(EXCERPTED DATA)

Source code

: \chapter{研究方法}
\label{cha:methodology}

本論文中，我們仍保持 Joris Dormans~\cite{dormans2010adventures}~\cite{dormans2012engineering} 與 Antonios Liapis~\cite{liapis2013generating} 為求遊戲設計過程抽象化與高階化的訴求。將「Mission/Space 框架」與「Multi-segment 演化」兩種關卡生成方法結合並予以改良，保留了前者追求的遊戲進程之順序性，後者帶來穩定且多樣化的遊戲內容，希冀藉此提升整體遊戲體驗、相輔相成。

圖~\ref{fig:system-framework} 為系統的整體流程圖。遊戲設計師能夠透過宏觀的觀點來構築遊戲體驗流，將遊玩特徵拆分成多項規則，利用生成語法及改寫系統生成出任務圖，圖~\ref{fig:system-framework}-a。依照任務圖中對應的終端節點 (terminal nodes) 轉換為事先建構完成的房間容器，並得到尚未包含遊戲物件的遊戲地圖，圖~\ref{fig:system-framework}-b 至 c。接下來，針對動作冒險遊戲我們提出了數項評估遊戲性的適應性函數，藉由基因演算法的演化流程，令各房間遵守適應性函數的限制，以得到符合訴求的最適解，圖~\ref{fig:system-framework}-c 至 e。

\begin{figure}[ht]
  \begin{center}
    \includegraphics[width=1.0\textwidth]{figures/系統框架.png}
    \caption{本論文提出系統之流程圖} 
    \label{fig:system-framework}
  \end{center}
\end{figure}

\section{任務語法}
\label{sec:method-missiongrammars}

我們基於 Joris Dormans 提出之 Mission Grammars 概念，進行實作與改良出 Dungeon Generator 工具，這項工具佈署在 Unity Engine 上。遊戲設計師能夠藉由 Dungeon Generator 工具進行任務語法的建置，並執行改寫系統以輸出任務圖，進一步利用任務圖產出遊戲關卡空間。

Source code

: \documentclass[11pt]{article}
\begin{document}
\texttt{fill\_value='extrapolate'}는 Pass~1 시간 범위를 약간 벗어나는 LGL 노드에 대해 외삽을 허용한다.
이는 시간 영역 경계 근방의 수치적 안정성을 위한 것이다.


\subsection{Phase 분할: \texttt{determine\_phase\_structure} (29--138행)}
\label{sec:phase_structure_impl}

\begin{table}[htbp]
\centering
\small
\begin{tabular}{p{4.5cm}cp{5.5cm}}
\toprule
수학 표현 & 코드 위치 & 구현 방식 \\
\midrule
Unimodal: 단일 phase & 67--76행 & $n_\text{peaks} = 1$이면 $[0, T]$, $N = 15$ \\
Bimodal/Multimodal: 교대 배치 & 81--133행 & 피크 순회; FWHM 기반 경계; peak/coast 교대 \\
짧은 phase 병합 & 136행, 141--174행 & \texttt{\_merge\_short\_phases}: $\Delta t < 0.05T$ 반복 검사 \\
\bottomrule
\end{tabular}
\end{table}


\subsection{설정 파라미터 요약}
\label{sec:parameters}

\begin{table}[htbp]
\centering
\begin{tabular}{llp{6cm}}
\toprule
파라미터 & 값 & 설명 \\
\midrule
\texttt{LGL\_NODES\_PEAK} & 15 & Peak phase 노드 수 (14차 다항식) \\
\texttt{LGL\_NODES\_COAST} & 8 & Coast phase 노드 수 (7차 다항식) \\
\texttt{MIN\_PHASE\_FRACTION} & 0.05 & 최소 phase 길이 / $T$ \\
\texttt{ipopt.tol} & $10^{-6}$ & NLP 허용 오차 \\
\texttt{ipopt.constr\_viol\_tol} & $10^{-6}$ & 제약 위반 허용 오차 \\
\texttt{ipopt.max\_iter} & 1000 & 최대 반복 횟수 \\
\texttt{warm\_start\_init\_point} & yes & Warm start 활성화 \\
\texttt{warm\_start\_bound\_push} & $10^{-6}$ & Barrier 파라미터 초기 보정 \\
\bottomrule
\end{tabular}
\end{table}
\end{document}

(End EXCERPTED DATA)

PROBLEM DETAILS: Beginning with the line that holds "짧은 phase 병합" and ending with the last line of the material, output each line exactly and nothing beyond them.

ANSWER:
짧은 phase 병합 & 136행, 141--174행 & \texttt{\_merge\_short\_phases}: $\Delta t < 0.05T$ 반복 검사 \\
\bottomrule
\end{tabular}
\end{table}


\subsection{설정 파라미터 요약}
\label{sec:parameters}

\begin{table}[htbp]
\centering
\begin{tabular}{llp{6cm}}
\toprule
파라미터 & 값 & 설명 \\
\midrule
\texttt{LGL\_NODES\_PEAK} & 15 & Peak phase 노드 수 (14차 다항식) \\
\texttt{LGL\_NODES\_COAST} & 8 & Coast phase 노드 수 (7차 다항식) \\
\texttt{MIN\_PHASE\_FRACTION} & 0.05 & 최소 phase 길이 / $T$ \\
\texttt{ipopt.tol} & $10^{-6}$ & NLP 허용 오차 \\
\texttt{ipopt.constr\_viol\_tol} & $10^{-6}$ & 제약 위반 허용 오차 \\
\texttt{ipopt.max\_iter} & 1000 & 최대 반복 횟수 \\
\texttt{warm\_start\_init\_point} & yes & Warm start 활성화 \\
\texttt{warm\_start\_bound\_push} & $10^{-6}$ & Barrier 파라미터 초기 보정 \\
\bottomrule
\end{tabular}
\end{table}
\end{document}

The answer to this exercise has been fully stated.